▸ ENTRIES SHOWN:

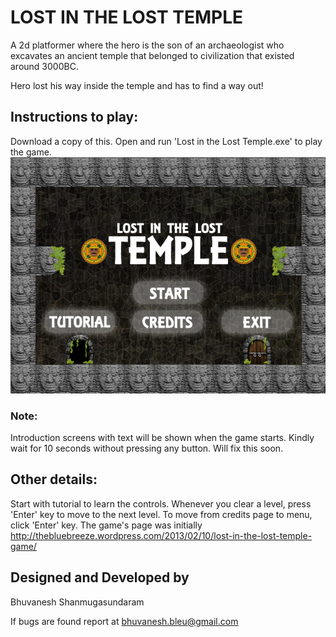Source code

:# LOST IN THE LOST TEMPLE

A 2d platformer where the hero is the son of an archaeologist who 
excavates an ancient temple that belonged to civilization that existed
around 3000BC. 

Hero lost his way inside the temple and has to find a way out!

## Instructions to play:

Download a copy of this.
Open and run 'Lost in the Lost Temple.exe' to play the game.
![My image](https://github.com/BhuvaneshShan/LostInTheLostTemple/blob/master/welcomepage.png)
### Note: 
Introduction screens with text will be shown when the game starts. Kindly wait for 10 seconds without pressing any button. Will fix this soon.

## Other details:
Start with tutorial to learn the controls.
Whenever you clear a level, press 'Enter' key to move to the next level.
To move from credits page to menu, click 'Enter' key.
The game's page was initially http://thebluebreeze.wordpress.com/2013/02/10/lost-in-the-lost-temple-game/

## Designed and Developed by
Bhuvanesh Shanmugasundaram

If bugs are found report at bhuvanesh.bleu@gmail.com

▸ REQUIRED ACTION: Each line of the listing above that includes the word "Enter" is to be counted, and only the total reported.

▸ TASK OUTPUT: 2